Three years after the U.S. invasion of Iraq and the fall of Saddam Hussein, confusion and controversy still surround the insurgency in Iraq’s Sunni Triangle. Part of this is due to the nontraditional character of the Sunni Arab insurgency, which is being waged by amorphous, locally and regionally based groups and networks lacking a unifying ideology, central leadership, or clear hierarchical organization.
The ambiguities inherent in insurgent warfare also make insurgencies difficult to assess. In conventional military conflicts, we can compare opposing orders of battle, evaluate capabilities, and assess the fortunes of belligerents using traditional measures: destruction of enemy forces, capture of key terrain, or seizure of the enemy’s capital city.
Insurgents are often not organized into formations, making it difficult (even for their own leaders) to assess their numerical strength accurately. Usually, there are no front lines whose location could offer insight into the war’s progress, and, at any rate, military factors are usually less important than political and psychological considerations in deciding the outcome of such conflicts. As a result, we need different analytic measures to assess the insurgency’s nature, scope, intensity, and effectiveness.

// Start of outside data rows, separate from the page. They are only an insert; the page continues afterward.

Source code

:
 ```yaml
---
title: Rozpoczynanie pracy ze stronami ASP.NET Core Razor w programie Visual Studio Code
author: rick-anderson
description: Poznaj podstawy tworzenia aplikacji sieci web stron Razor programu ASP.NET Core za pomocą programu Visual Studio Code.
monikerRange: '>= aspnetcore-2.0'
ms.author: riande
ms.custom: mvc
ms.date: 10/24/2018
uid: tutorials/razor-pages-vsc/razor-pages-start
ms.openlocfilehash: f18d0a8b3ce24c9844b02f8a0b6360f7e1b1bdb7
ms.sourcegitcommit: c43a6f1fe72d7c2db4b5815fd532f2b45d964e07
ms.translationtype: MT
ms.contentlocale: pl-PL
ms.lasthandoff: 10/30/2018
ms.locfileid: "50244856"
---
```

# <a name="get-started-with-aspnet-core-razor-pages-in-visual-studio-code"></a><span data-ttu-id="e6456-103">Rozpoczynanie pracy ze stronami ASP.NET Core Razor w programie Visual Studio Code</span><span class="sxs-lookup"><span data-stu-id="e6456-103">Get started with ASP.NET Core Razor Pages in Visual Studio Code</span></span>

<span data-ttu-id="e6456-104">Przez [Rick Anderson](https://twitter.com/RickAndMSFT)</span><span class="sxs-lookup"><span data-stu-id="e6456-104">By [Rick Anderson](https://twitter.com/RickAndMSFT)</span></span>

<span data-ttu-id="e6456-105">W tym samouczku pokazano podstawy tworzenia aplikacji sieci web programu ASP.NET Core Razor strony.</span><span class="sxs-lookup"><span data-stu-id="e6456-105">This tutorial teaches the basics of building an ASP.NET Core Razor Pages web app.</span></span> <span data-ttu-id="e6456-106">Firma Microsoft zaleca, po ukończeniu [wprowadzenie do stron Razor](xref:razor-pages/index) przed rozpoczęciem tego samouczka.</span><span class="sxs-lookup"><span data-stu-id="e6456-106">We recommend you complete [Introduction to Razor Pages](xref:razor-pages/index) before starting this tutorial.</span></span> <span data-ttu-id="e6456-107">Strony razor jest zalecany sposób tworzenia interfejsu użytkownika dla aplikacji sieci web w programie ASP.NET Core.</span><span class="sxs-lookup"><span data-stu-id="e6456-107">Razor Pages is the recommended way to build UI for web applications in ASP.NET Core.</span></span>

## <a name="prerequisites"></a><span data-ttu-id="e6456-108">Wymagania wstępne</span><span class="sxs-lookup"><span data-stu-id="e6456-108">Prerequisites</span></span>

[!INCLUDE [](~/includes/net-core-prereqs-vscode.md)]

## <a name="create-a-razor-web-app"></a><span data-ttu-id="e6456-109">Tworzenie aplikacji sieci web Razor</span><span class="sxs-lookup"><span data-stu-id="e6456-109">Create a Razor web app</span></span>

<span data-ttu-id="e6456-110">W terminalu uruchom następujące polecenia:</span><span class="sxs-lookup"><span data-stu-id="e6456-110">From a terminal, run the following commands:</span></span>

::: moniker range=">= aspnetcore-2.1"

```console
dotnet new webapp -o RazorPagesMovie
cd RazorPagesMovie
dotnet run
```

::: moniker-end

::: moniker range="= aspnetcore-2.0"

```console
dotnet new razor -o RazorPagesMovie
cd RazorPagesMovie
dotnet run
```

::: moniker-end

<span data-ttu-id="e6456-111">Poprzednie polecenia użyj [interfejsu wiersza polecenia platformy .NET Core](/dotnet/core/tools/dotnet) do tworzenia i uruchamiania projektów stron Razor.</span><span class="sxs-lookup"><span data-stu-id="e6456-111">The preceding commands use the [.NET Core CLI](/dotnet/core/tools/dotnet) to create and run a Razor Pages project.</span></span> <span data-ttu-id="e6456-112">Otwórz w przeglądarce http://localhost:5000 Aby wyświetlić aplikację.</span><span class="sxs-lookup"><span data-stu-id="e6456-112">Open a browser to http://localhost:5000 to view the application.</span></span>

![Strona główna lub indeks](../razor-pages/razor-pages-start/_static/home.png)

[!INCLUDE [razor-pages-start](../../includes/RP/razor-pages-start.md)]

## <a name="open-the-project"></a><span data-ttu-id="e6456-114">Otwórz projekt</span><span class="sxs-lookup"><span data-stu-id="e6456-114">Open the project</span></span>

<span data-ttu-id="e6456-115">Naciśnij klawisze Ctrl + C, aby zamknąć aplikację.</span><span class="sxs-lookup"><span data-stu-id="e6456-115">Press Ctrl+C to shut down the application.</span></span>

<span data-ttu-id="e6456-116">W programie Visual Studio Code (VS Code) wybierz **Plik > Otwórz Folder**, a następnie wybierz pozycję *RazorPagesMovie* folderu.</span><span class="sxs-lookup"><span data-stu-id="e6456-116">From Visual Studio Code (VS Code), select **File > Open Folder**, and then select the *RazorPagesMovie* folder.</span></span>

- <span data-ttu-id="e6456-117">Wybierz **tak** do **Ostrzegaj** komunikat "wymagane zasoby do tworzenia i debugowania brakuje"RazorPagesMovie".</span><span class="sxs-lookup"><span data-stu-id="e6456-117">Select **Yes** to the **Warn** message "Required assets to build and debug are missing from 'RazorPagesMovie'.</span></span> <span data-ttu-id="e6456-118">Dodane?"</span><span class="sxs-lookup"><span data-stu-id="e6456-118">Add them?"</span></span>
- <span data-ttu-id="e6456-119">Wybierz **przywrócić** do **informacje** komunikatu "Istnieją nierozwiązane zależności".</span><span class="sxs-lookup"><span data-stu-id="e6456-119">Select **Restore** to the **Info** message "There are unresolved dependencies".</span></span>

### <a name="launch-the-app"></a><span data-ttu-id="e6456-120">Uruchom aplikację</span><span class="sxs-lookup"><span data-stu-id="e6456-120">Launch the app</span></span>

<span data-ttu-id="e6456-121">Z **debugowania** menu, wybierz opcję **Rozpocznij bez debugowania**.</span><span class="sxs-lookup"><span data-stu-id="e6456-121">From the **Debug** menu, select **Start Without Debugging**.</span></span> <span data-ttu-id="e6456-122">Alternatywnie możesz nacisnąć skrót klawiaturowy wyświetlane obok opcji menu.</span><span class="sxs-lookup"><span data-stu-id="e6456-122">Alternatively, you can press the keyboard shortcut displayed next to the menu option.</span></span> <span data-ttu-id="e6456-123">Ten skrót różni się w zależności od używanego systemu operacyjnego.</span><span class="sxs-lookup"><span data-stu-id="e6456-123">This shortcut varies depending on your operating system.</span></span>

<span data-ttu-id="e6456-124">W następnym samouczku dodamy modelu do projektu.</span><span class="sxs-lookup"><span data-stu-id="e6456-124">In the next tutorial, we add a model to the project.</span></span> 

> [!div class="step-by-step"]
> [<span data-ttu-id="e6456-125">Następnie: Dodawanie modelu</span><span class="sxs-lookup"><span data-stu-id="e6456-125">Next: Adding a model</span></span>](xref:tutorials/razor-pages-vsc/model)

The Insurgency’s Origins and Nature
Assumptions about the roots and origin of the Sunni Arab insurgency color assessments of its nature and character. Analysts and officials who believe that Saddam Hussein anticipated his defeat and planned the insurgency before the invasion of Iraq tend to downplay the complex array of factors that influenced its origin and development. No evidence exists that Saddam planned to lead a postwar resistance movement or that he played a significant role in the insurgency’s emergence. however, prewar preparation for waging a popular war against invading Coalition forces in southern Iraq, or for dealing with a coup or uprising, almost certainly abetted the insurgency’s emergence following the regime’s fall. The first insurgents were also able to draw on relationships, networks, and structures inherited from the old regime, which helps account for the rather rapid onset of the insurgency in the summer of 2003.
U.S. officials have also differed over the nature of the violence in post-Saddam Iraq, with some seeing it largely as the work of former regime “dead enders,” and others seeing it as a multifaceted insurgency against the emerging Iraqi political order. Part of the confusion stems from the fact that the Coalition and Iraqi Security Forces (ISF) face a composite insurgency whose elements act on diverse motives. These elements include former regime members and Iraqi Islamists, angry or aggrieved Iraqis, foreign jihadists, tribal groups, and criminal elements, each of which draws considerable strength from political and religious ideologies, tribal notions of honor and revenge, and shared solidarities deeply ingrained in the population of the Sunni Triangle.